• What the task asks: Retyping the records exactly is the whole task.

——————

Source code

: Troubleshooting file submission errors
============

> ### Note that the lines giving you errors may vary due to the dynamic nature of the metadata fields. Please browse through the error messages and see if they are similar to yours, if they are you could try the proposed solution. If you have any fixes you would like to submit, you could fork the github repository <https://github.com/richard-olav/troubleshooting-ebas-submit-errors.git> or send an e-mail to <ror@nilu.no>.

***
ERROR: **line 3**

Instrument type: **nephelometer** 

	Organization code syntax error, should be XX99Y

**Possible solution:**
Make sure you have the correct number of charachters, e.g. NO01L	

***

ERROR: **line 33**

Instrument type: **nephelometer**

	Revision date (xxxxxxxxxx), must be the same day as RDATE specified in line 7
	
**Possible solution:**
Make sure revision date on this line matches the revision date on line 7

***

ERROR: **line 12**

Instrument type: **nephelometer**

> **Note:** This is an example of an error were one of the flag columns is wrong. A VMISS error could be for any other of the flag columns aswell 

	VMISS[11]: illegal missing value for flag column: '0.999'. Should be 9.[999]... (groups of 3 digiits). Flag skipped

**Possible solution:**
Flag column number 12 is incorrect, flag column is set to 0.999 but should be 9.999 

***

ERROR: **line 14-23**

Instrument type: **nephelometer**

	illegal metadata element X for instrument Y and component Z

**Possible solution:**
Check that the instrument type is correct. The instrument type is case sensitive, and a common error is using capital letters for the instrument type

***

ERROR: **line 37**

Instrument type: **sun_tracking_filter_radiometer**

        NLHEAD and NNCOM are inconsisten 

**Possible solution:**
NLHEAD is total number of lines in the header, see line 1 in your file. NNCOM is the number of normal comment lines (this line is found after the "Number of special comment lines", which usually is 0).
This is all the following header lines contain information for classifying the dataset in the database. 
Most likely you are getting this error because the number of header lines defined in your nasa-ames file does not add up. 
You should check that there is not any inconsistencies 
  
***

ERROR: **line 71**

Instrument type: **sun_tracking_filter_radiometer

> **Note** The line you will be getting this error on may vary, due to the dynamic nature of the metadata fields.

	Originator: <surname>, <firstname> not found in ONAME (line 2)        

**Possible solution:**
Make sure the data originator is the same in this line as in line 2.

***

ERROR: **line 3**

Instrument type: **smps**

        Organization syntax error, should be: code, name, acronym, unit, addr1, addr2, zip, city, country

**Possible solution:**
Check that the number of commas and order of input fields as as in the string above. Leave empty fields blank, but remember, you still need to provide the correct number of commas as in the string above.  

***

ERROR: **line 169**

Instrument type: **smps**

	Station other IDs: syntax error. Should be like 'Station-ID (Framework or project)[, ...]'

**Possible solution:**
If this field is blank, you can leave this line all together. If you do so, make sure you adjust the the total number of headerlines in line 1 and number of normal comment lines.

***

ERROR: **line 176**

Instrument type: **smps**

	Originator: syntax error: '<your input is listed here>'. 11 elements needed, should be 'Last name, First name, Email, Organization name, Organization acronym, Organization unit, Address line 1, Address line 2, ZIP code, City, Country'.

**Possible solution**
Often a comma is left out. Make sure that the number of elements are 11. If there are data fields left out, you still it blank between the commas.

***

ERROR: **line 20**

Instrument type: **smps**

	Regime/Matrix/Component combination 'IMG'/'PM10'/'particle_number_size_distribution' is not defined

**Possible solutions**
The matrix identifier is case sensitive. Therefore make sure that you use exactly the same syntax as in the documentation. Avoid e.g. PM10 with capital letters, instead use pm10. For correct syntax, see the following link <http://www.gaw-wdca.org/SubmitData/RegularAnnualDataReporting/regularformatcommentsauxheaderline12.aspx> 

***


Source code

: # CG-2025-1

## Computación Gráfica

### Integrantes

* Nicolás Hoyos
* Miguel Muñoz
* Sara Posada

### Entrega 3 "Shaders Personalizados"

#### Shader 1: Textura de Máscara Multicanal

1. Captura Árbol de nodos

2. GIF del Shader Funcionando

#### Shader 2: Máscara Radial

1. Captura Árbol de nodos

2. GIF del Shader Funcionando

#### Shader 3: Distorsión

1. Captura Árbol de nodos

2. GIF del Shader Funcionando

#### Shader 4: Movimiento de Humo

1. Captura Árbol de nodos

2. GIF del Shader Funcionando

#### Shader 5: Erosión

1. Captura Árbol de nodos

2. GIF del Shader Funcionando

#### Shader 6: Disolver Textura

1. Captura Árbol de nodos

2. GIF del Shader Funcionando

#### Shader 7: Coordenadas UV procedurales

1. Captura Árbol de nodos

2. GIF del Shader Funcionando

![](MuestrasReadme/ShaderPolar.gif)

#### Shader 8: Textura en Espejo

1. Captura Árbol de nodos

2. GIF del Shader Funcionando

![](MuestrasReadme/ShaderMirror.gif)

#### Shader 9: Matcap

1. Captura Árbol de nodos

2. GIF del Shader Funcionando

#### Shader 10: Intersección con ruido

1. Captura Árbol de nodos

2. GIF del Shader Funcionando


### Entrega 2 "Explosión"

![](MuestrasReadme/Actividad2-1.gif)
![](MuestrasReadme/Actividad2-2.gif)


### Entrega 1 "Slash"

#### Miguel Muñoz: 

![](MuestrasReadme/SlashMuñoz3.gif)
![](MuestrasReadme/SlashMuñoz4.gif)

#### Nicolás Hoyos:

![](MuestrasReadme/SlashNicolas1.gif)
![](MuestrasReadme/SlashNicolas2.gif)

——————

• Answer section:
Source code

: Troubleshooting file submission errors
============

> ### Note that the lines giving you errors may vary due to the dynamic nature of the metadata fields. Please browse through the error messages and see if they are similar to yours, if they are you could try the proposed solution. If you have any fixes you would like to submit, you could fork the github repository <https://github.com/richard-olav/troubleshooting-ebas-submit-errors.git> or send an e-mail to <ror@nilu.no>.

***
ERROR: **line 3**

Instrument type: **nephelometer** 

	Organization code syntax error, should be XX99Y

**Possible solution:**
Make sure you have the correct number of charachters, e.g. NO01L	

***

ERROR: **line 33**

Instrument type: **nephelometer**

	Revision date (xxxxxxxxxx), must be the same day as RDATE specified in line 7
	
**Possible solution:**
Make sure revision date on this line matches the revision date on line 7

***

ERROR: **line 12**

Instrument type: **nephelometer**

> **Note:** This is an example of an error were one of the flag columns is wrong. A VMISS error could be for any other of the flag columns aswell 

	VMISS[11]: illegal missing value for flag column: '0.999'. Should be 9.[999]... (groups of 3 digiits). Flag skipped

**Possible solution:**
Flag column number 12 is incorrect, flag column is set to 0.999 but should be 9.999 

***

ERROR: **line 14-23**

Instrument type: **nephelometer**

	illegal metadata element X for instrument Y and component Z

**Possible solution:**
Check that the instrument type is correct. The instrument type is case sensitive, and a common error is using capital letters for the instrument type

***

ERROR: **line 37**

Instrument type: **sun_tracking_filter_radiometer**

        NLHEAD and NNCOM are inconsisten 

**Possible solution:**
NLHEAD is total number of lines in the header, see line 1 in your file. NNCOM is the number of normal comment lines (this line is found after the "Number of special comment lines", which usually is 0).
This is all the following header lines contain information for classifying the dataset in the database. 
Most likely you are getting this error because the number of header lines defined in your nasa-ames file does not add up. 
You should check that there is not any inconsistencies 
  
***

ERROR: **line 71**

Instrument type: **sun_tracking_filter_radiometer

> **Note** The line you will be getting this error on may vary, due to the dynamic nature of the metadata fields.

	Originator: <surname>, <firstname> not found in ONAME (line 2)        

**Possible solution:**
Make sure the data originator is the same in this line as in line 2.

***

ERROR: **line 3**

Instrument type: **smps**

        Organization syntax error, should be: code, name, acronym, unit, addr1, addr2, zip, city, country

**Possible solution:**
Check that the number of commas and order of input fields as as in the string above. Leave empty fields blank, but remember, you still need to provide the correct number of commas as in the string above.  

***

ERROR: **line 169**

Instrument type: **smps**

	Station other IDs: syntax error. Should be like 'Station-ID (Framework or project)[, ...]'

**Possible solution:**
If this field is blank, you can leave this line all together. If you do so, make sure you adjust the the total number of headerlines in line 1 and number of normal comment lines.

***

ERROR: **line 176**

Instrument type: **smps**

	Originator: syntax error: '<your input is listed here>'. 11 elements needed, should be 'Last name, First name, Email, Organization name, Organization acronym, Organization unit, Address line 1, Address line 2, ZIP code, City, Country'.

**Possible solution**
Often a comma is left out. Make sure that the number of elements are 11. If there are data fields left out, you still it blank between the commas.

***

ERROR: **line 20**

Instrument type: **smps**

	Regime/Matrix/Component combination 'IMG'/'PM10'/'particle_number_size_distribution' is not defined

**Possible solutions**
The matrix identifier is case sensitive. Therefore make sure that you use exactly the same syntax as in the documentation. Avoid e.g. PM10 with capital letters, instead use pm10. For correct syntax, see the following link <http://www.gaw-wdca.org/SubmitData/RegularAnnualDataReporting/regularformatcommentsauxheaderline12.aspx> 

***


Source code

: # CG-2025-1

## Computación Gráfica

### Integrantes

* Nicolás Hoyos
* Miguel Muñoz
* Sara Posada

### Entrega 3 "Shaders Personalizados"

#### Shader 1: Textura de Máscara Multicanal

1. Captura Árbol de nodos

2. GIF del Shader Funcionando

#### Shader 2: Máscara Radial

1. Captura Árbol de nodos

2. GIF del Shader Funcionando

#### Shader 3: Distorsión

1. Captura Árbol de nodos

2. GIF del Shader Funcionando

#### Shader 4: Movimiento de Humo

1. Captura Árbol de nodos

2. GIF del Shader Funcionando

#### Shader 5: Erosión

1. Captura Árbol de nodos

2. GIF del Shader Funcionando

#### Shader 6: Disolver Textura

1. Captura Árbol de nodos

2. GIF del Shader Funcionando

#### Shader 7: Coordenadas UV procedurales

1. Captura Árbol de nodos

2. GIF del Shader Funcionando

![](MuestrasReadme/ShaderPolar.gif)

#### Shader 8: Textura en Espejo

1. Captura Árbol de nodos

2. GIF del Shader Funcionando

![](MuestrasReadme/ShaderMirror.gif)

#### Shader 9: Matcap

1. Captura Árbol de nodos

2. GIF del Shader Funcionando

#### Shader 10: Intersección con ruido

1. Captura Árbol de nodos

2. GIF del Shader Funcionando


### Entrega 2 "Explosión"

![](MuestrasReadme/Actividad2-1.gif)
![](MuestrasReadme/Actividad2-2.gif)


### Entrega 1 "Slash"

#### Miguel Muñoz: 

![](MuestrasReadme/SlashMuñoz3.gif)
![](MuestrasReadme/SlashMuñoz4.gif)

#### Nicolás Hoyos:

![](MuestrasReadme/SlashNicolas1.gif)
![](MuestrasReadme/SlashNicolas2.gif)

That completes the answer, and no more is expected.